Stopping at the line that holds "So please type", repeat the lines below exactly, starting from the very first and including that final line.

Dataset entries
=== Section Start ===

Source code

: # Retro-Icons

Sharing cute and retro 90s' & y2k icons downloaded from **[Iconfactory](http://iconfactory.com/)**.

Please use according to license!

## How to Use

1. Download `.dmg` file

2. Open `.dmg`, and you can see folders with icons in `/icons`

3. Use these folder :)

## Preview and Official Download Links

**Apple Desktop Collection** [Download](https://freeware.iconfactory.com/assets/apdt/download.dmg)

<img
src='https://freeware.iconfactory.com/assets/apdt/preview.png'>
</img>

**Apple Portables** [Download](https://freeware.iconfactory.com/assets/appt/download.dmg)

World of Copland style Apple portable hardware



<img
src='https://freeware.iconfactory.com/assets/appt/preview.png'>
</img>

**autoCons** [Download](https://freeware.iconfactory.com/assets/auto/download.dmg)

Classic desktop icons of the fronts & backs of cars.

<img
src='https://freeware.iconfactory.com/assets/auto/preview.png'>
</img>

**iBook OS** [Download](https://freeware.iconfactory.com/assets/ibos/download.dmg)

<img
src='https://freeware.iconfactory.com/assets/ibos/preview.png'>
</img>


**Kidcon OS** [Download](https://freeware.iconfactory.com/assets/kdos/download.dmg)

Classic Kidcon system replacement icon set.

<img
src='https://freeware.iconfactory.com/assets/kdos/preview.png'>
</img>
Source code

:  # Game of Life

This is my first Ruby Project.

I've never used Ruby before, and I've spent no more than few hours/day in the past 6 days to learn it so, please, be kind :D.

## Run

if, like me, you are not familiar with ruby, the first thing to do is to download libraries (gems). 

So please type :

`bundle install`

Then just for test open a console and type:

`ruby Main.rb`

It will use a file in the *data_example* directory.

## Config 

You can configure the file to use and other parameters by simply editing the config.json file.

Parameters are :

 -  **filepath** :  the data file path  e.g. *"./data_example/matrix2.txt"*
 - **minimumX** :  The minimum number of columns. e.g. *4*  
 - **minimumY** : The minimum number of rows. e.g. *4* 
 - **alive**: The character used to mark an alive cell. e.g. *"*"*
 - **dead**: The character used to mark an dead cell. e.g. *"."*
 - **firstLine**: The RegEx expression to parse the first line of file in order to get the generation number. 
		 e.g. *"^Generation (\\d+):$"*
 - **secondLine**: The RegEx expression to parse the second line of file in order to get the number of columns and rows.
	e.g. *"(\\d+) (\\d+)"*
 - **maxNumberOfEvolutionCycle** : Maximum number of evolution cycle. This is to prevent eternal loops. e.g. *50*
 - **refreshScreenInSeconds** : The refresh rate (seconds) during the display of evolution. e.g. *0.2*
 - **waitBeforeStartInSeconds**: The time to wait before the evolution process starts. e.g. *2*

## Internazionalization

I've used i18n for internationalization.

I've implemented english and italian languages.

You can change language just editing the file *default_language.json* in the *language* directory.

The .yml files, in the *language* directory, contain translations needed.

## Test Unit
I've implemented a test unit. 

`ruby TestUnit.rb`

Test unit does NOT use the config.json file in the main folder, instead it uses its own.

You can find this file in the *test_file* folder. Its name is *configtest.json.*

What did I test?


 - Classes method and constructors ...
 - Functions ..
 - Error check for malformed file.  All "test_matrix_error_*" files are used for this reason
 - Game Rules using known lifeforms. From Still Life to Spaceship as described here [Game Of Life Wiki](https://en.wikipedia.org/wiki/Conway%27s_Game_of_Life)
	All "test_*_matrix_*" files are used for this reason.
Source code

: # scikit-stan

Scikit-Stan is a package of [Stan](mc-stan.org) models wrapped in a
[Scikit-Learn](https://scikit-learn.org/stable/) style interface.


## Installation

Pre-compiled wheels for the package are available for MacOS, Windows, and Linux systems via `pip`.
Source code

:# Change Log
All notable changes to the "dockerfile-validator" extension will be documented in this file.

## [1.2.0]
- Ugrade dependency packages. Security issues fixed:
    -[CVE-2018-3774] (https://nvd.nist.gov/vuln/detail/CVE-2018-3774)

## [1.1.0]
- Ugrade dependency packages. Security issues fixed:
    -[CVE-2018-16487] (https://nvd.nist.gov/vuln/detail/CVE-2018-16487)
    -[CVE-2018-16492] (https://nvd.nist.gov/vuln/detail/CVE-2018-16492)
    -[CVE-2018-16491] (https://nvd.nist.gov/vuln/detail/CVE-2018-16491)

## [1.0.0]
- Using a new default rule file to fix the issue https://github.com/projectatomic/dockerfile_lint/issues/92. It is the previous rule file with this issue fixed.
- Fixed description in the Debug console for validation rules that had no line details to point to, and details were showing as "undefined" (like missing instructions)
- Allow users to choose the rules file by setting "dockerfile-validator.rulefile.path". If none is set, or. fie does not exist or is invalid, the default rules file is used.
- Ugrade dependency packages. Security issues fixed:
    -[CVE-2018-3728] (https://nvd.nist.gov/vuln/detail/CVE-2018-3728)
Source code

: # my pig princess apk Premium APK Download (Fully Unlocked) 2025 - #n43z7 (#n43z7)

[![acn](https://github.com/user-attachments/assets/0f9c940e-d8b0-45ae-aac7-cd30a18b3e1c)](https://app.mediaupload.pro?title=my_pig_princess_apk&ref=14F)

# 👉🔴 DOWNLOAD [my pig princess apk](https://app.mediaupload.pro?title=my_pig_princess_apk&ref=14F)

=== Section End ===

EXPECTED ANSWER -
Source code

: # Retro-Icons

Sharing cute and retro 90s' & y2k icons downloaded from **[Iconfactory](http://iconfactory.com/)**.

Please use according to license!

## How to Use

1. Download `.dmg` file

2. Open `.dmg`, and you can see folders with icons in `/icons`

3. Use these folder :)

## Preview and Official Download Links

**Apple Desktop Collection** [Download](https://freeware.iconfactory.com/assets/apdt/download.dmg)

<img
src='https://freeware.iconfactory.com/assets/apdt/preview.png'>
</img>

**Apple Portables** [Download](https://freeware.iconfactory.com/assets/appt/download.dmg)

World of Copland style Apple portable hardware



<img
src='https://freeware.iconfactory.com/assets/appt/preview.png'>
</img>

**autoCons** [Download](https://freeware.iconfactory.com/assets/auto/download.dmg)

Classic desktop icons of the fronts & backs of cars.

<img
src='https://freeware.iconfactory.com/assets/auto/preview.png'>
</img>

**iBook OS** [Download](https://freeware.iconfactory.com/assets/ibos/download.dmg)

<img
src='https://freeware.iconfactory.com/assets/ibos/preview.png'>
</img>


**Kidcon OS** [Download](https://freeware.iconfactory.com/assets/kdos/download.dmg)

Classic Kidcon system replacement icon set.

<img
src='https://freeware.iconfactory.com/assets/kdos/preview.png'>
</img>
Source code

:  # Game of Life

This is my first Ruby Project.

I've never used Ruby before, and I've spent no more than few hours/day in the past 6 days to learn it so, please, be kind :D.

## Run

if, like me, you are not familiar with ruby, the first thing to do is to download libraries (gems). 

So please type :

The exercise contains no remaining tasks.